MENYAMPAIKAN HARAPAN KEPADA PARA ANGGOTA GEREJA
“Kata ayahnya kepadanya: ‘Anakku, engkau selalu bersama-sama dengan aku, dan segala kepunyaanku adalah kepunyaanmu. Kita patut bersukacita dan bergembira karena adikmu telah mati dan menjadi hidup kembali, ia telah hilang dan didapat kembali’” (Lukas 15:31,32).
Betapa besar tragedinya menghabiskan seluruh kehidupan kita di rumah bapa sedangkan sama sekali tidak mengerti hatinya. Lebih buruk lagi, betapa suatu parodi besar menghabiskan seluruh hidup kita di gereja dan tidak pernah memahami kasih dan karunia Bapa.

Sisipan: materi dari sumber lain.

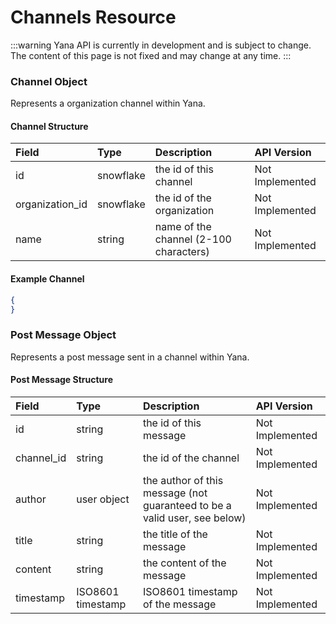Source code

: # Channels Resource

:::warning
Yana API is currently in development and is subject to change. The content of this page is not fixed and may change at any time.
:::

### Channel Object

Represents a organization channel within Yana.

#### Channel Structure

| Field             | Type      | Description                                   | API Version       |
| :---              | :---      | :---                                          | :---              |
| id                | snowflake | the id of this channel                        | Not Implemented   |
| organization_id   | snowflake | the id of the organization                    | Not Implemented   |
| name              | string    | name of the channel (2-100 characters)        | Not Implemented   |

#### Example Channel

```json
{
}
```

### Post Message Object

Represents a post message sent in a channel within Yana.

#### Post Message Structure

| Field             | Type              | Description                                                                   | API Version       |
| :---              | :---              | :---                                                                          | :---              |
| id                | string            | the id of this message                                                        | Not Implemented   |
| channel_id        | string            | the id of the channel                                                         | Not Implemented   |
| author            | user object       | the author of this message (not guaranteed to be a valid user, see below)     | Not Implemented   |
| title             | string            | the title of the message                                                      | Not Implemented   |
| content           | string            | the content of the message                                                    | Not Implemented   |
| timestamp         | ISO8601 timestamp | ISO8601 timestamp of the message                                              | Not Implemented   |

Dengan anak sulung ini, kita kembali ke perumpamaan mata uang yang dicatat di dalam Lukas 15. Kepingan uang itu dari luar kelihatan bagus, mengilat dan menarik. Tetapi kepingan itu hilang. Sebagai kepingan mata uang, itu tidak memiliki pengertian spiritual sama sekali. Terkesan penampilan lahiriahnya, kepingan itu bahkan tidak tahu keadaan hilangnya. Tetapi itu masih di dalam rumah, gereja, rumah ibadat.

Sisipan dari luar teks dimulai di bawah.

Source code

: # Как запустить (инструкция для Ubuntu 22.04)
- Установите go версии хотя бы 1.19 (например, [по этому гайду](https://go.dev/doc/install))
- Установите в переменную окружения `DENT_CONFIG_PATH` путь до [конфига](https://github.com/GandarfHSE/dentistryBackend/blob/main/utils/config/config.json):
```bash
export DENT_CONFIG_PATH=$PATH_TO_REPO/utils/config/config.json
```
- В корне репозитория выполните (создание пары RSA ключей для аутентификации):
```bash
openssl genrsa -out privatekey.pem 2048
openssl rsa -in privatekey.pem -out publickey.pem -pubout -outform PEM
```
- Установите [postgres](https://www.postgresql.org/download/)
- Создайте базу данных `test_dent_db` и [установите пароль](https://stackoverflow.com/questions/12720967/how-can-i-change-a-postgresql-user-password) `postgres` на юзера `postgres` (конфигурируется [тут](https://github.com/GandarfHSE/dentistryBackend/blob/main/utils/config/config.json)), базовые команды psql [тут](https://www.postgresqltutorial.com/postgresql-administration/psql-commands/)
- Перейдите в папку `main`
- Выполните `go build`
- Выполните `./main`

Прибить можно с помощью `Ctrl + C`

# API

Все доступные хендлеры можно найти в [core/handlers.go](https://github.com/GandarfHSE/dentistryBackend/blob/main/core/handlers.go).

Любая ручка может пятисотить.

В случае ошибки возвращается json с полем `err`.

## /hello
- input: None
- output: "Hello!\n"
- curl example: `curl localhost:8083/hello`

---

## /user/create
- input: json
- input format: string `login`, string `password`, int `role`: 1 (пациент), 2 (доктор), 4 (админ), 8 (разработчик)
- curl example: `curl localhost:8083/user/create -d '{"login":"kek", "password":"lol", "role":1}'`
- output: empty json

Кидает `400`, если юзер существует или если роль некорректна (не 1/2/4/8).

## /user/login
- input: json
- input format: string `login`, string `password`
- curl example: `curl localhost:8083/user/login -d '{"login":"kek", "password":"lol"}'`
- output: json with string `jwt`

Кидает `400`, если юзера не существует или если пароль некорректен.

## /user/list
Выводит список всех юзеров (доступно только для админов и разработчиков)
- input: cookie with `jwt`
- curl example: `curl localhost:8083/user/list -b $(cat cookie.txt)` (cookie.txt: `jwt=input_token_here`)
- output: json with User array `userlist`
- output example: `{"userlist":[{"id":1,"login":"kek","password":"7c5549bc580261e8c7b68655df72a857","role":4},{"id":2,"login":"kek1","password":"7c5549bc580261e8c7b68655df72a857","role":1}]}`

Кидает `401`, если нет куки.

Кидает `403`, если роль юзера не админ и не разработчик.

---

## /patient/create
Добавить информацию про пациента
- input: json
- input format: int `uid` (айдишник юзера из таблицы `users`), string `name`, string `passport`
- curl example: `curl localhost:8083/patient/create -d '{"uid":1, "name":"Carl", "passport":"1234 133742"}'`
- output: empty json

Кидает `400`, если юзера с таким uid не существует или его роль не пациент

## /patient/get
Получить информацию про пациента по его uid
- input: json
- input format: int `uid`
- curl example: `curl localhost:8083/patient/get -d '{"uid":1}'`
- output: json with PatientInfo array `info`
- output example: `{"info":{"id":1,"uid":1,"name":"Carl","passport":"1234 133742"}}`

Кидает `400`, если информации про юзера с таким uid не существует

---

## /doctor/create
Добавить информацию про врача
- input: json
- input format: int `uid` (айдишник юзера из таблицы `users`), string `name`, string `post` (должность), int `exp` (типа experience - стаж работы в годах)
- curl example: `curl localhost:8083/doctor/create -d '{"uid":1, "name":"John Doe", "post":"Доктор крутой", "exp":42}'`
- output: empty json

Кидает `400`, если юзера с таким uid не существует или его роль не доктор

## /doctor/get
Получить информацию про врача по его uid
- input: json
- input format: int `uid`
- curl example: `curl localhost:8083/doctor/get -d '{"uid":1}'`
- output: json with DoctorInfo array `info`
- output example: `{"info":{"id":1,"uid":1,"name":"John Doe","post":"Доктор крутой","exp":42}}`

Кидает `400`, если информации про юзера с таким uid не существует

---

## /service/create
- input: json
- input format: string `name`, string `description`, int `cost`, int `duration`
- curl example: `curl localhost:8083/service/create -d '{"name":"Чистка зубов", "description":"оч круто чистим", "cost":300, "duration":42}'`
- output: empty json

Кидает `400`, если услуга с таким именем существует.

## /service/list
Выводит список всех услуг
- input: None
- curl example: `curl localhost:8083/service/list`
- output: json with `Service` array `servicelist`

Di sini Yesus kembali kepada orang-orang Farisi di antara hadirin yang sedang mendengarkan apa yang dibeberkan dalam ayat 1 dan 2. Berbicara kepada semua yang sedang mendengarkan kepada-Nya, Yesus memberikan perumpamaan domba yang hilang kepada orang-orang awam (para pendosa) yang mengetahui bahwa mereka hilang, tetapi tidak tahu harus berbuat apa mengatasinya. Dia menggelar kisah anak yang hilang untuk memperhadapkan para pemungut cukai yang sedang mendengar, pemberontak di hati yang bermewah-mewah atas hasil tidak jujur mereka. Tetapi para ahli Taurat dan orang-orang Farisi dan para anggota gereja yang “baik” mendapat dua dosis: Perumpamaan kepingan uang yang tidak punya pengertian dan perumpamaan orang yang bekerja keras dan pergi ke gereja yang tampaknya memiliki semua secara teratur dan rapi, tetapi sesungguhnya hilang sama sekali, dia tidak menyadarinya.

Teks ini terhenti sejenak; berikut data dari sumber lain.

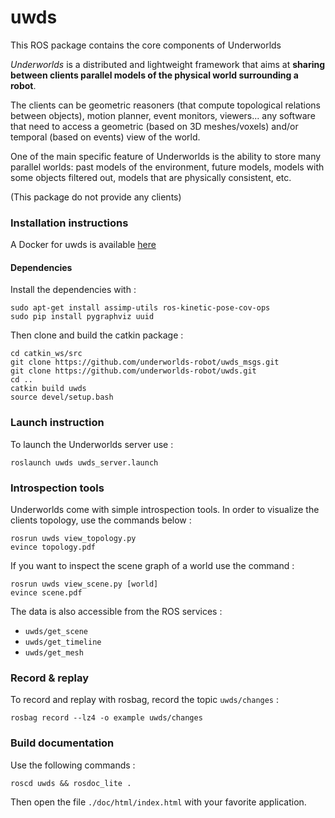 # uwds
This ROS package contains the core components of Underworlds

*Underworlds* is a distributed and lightweight framework that aims at **sharing
between clients parallel models of the physical world surrounding a robot**.

The clients can be geometric reasoners (that compute topological relations
between objects), motion planner, event monitors, viewers... any software that
need to access a geometric (based on 3D meshes/voxels) and/or temporal
(based on events) view of the world.

One of the main specific feature of Underworlds is the ability to store many
parallel worlds: past models of the environment, future models, models with
some objects filtered out, models that are physically consistent, etc.

(This package do not provide any clients)

### Installation instructions

A Docker for uwds is available [here](https://github.com/underworlds-robot/uwds_dockerfile)

#### Dependencies

Install the dependencies with :
```
sudo apt-get install assimp-utils ros-kinetic-pose-cov-ops
sudo pip install pygraphviz uuid
```
Then clone and build the catkin package :
```
cd catkin_ws/src
git clone https://github.com/underworlds-robot/uwds_msgs.git
git clone https://github.com/underworlds-robot/uwds.git
cd ..
catkin build uwds
source devel/setup.bash
```

### Launch instruction

To launch the Underworlds server use :
```
roslaunch uwds uwds_server.launch
```

### Introspection tools

Underworlds come with simple introspection tools. In order to visualize the clients topology, use the commands below :
```
rosrun uwds view_topology.py
evince topology.pdf
```

If you want to inspect the scene graph of a world use the command :
```
rosrun uwds view_scene.py [world]
evince scene.pdf
```

The data is also accessible from the ROS services :
* `uwds/get_scene`
* `uwds/get_timeline`
* `uwds/get_mesh`

### Record & replay

To record and replay with rosbag, record the topic `uwds/changes` :

```
rosbag record --lz4 -o example uwds/changes
```

### Build documentation
Use the following commands :

`roscd uwds && rosdoc_lite . `

Then open the file `./doc/html/index.html` with your favorite application.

Di akhir perumpamaan itu ada anak sulung, yang sedikit pun tak mengerti mengapa Allah menyukai pesta. Dia selalu mengkritik orang lain dan iba pada dirinya sendiri. Namun sesungguhnya bisa saja untuknya diadakan pesta. Yang perlu dia lakukan hanyalah meminta. Tragedi “anak-anak sulung” gereja dalam kehidupan adalah bahwa mereka tidak mengerti Bapa. Mereka hanya duduk di gereja dan relaks-bahkan terhadap kasih karunia.
Kisahnya berakhir dengan sang ayah perlu masuk ke dalam kegelapan dan berusaha sebisanya menjangkau hati anak sulungnya, mencari seperti sang wanita itu mencari kepingannya.
Bagian paling membuat kita frustrasi dari perumpamaan ini adalah bahwa kita tidak tahu apa yang sesungguhnya terjadi. Sebabnya ialah karena kisah ini belum berakhir. Ini adalah mengenai saya dan Anda yang berada di luar sana di malam hari yang gelap. Dan Allah sedang menanyakan kita apakah kita akan melanjutkan mempunyai pikiran seorang budak sewaan atau akhirnya menjadi anak-anak laki-laki dan perempuan yang sejati.